What is the period of the harmonic oscillator?

Question

I am trying to find the elapsed time $T$ (or transit time) over one cycle of the harmonic oscillator

$$\ddot{x} + \omega^2x=0.$$

I worked this out to be \begin{align} T &= \int_{R}^{-R} \frac{\mathrm{d}x}{-y} + \int_{-R}^{R} \frac{\mathrm{d}x}{y}\\ &= \int_{R}^{-R} \frac{\mathrm{d}x}{-\sqrt{R^2-\omega^2x^2}} + \int_{-R}^{R} \frac{\mathrm{d}x}{\sqrt{R^2-\omega^2x^2}}\\ &= -\frac{1}{\omega} \int_{R}^{-R} \frac{\mathrm{d}x}{\sqrt{D^2-x^2}} + \frac{1}{\omega} \int_{-R}^{R} \frac{\mathrm{d}x}{\sqrt{D^2-x^2}} \end{align}

where $D=R/\omega$.

When I evaluate the definite integral, I get $T=4\arcsin(\omega)/\omega $, which makes no sense to me because $\arcsin(\omega)$ bounds $\omega$ at unity. Since $\omega$ is the angular frequency, the answer should be $T=2\pi/\omega$.

Could someone point out where I went so wrong?

Answer 1

Your setup is entirely correct, but your evaluation of the integral is not. The primitive of $\frac{1}{\sqrt{D^2 -x^2}}$ is $\text{arctan} \frac{x}{\sqrt{D^2 -x^2}}$; taking the appropriate limits yields the desired factor $\pi$, for each integral.
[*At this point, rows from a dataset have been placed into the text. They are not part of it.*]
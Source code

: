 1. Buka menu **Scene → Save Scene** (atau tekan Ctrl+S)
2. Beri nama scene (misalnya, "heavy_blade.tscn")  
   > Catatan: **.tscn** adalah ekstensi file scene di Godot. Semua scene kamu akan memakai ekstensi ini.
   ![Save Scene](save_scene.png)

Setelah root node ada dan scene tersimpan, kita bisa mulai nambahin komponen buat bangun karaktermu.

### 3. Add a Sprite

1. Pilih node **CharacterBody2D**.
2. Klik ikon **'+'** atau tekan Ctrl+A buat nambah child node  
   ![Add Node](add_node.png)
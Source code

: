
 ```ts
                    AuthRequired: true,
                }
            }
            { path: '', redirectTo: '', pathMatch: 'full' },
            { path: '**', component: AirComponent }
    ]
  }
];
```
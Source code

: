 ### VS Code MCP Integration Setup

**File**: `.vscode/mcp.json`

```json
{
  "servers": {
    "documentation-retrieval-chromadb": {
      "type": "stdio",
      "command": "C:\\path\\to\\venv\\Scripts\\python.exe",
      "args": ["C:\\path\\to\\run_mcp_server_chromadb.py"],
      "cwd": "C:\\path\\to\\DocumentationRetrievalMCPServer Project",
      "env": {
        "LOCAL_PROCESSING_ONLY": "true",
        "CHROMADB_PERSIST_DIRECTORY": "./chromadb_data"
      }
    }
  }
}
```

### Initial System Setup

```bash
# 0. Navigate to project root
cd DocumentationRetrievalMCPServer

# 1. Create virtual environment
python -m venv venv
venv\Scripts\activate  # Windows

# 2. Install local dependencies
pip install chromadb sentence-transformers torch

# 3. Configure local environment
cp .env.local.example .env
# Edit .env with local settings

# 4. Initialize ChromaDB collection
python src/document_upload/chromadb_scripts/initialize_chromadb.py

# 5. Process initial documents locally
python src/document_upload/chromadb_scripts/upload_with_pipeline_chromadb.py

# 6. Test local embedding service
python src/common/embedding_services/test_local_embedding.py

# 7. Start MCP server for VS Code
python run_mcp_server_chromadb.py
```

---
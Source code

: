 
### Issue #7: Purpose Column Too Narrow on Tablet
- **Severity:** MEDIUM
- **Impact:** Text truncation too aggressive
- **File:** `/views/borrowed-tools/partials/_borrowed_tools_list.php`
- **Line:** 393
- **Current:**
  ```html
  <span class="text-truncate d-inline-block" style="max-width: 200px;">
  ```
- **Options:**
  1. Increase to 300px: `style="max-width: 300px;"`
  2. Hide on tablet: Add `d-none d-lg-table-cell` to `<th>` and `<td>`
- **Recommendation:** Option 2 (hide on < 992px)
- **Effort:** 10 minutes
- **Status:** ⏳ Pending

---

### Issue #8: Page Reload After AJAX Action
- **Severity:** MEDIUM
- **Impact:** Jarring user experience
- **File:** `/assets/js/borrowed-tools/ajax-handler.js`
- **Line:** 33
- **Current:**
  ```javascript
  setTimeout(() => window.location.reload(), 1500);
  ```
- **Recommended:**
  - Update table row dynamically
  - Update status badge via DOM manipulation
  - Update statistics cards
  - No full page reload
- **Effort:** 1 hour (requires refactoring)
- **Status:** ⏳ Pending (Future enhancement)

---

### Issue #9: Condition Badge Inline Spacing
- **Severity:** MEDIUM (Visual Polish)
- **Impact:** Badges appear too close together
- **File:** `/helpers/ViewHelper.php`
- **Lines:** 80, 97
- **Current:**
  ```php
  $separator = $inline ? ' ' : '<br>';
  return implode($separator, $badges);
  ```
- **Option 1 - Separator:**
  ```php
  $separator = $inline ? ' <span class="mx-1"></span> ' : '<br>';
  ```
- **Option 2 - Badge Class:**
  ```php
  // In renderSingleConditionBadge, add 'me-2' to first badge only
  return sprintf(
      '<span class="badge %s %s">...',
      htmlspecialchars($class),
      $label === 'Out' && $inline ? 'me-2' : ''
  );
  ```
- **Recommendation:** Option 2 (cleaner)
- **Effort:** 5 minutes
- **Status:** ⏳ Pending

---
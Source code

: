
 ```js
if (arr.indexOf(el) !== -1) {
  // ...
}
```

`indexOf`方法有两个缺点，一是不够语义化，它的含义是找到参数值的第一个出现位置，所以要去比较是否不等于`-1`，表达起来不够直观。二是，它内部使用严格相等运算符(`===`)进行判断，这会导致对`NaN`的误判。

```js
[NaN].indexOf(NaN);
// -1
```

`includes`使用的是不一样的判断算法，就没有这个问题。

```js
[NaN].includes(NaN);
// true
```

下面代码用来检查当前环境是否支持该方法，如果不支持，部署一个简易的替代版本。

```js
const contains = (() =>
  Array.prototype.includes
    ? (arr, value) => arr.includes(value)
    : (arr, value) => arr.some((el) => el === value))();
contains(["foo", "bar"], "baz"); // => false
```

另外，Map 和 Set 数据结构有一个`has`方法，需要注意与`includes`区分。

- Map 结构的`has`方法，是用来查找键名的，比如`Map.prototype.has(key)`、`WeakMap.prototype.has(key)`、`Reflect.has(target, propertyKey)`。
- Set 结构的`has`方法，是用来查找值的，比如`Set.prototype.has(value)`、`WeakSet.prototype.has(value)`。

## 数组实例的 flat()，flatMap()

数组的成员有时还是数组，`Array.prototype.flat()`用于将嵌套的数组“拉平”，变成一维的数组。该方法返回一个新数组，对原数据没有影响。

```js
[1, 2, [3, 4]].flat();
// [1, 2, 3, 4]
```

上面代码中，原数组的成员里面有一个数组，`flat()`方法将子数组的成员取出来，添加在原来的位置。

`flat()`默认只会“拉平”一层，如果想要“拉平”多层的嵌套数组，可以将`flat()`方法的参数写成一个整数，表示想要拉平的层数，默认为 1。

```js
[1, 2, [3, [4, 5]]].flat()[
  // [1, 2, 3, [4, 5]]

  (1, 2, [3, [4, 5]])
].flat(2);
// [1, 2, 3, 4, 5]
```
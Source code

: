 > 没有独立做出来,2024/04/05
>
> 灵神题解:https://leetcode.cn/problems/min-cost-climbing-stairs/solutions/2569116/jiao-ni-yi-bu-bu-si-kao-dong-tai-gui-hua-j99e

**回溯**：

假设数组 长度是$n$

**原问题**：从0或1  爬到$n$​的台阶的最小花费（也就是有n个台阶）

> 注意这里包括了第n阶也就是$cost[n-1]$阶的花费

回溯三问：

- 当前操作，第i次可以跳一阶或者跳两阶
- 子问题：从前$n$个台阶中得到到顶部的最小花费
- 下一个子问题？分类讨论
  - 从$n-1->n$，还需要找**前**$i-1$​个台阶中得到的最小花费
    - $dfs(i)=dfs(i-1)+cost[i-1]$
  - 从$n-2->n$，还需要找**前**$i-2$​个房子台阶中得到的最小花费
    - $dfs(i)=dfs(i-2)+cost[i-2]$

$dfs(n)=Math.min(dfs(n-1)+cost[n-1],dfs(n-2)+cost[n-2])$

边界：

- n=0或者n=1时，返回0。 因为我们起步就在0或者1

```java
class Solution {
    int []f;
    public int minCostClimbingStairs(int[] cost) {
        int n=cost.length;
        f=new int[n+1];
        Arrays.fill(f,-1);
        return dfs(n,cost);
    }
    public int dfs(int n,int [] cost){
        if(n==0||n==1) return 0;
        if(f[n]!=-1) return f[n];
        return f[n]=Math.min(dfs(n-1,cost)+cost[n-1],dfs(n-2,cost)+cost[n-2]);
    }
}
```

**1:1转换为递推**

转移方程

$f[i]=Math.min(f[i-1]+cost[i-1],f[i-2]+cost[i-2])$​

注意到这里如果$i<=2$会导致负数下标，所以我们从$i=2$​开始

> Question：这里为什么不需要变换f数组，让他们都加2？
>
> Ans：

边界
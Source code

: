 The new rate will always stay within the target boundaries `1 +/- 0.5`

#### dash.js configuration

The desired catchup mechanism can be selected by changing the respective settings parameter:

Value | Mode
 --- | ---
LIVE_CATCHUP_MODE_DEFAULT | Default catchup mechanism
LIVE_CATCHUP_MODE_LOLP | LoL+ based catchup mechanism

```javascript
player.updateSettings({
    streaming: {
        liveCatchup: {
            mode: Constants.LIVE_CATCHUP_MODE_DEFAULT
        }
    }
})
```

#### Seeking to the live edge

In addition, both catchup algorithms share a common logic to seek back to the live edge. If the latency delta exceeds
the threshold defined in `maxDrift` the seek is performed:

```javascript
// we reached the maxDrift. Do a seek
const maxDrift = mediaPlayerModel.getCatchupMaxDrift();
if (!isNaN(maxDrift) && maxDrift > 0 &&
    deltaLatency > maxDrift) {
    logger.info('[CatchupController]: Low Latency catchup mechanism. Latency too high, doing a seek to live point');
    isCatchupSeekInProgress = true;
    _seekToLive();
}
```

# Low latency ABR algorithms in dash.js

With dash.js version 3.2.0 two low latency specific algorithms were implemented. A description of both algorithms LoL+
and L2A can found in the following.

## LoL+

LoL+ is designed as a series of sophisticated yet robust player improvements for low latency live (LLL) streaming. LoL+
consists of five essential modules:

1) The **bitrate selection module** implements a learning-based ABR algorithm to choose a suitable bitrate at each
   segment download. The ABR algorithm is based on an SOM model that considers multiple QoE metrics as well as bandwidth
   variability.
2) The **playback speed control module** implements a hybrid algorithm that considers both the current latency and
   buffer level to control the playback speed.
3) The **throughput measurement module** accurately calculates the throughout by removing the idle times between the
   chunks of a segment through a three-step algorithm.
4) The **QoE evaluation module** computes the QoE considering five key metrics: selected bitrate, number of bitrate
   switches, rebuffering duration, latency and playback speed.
Edit: As @MichaelSeifert rightly pointed out, the integral can also be expressed in terms of $\text{arcsin}$, since \begin{equation} \text{arctan} \frac{x}{\sqrt{D^2 -x^2}} = \text{arcsin} \frac{x}{D}. \end{equation} As $\text{arcsin} 1 = \frac{\pi}{2}$, you get the requested answer.

Answer 2

I'm assuming you integrate once to find the first integral $$ E(x,y)=\frac12(y^2+ω^2x^2) $$ and that the points of largest amplitude are $(x,y)=(\pm R,0)$. But then the constant is $$ E=\frac12ω^2R^2 $$ and thus the equation for $y$ is $$ y=\pmω\sqrt{R^2-x^2} $$

Now use the substitution $x=R\sin u$ to solve the resulting integral for the half-period, $$ \frac T2=\int_{-R}^R\frac{dx}y=\frac1ω\int_{-\pi/2}^{\pi/2}du=\frac{\pi}{ω} $$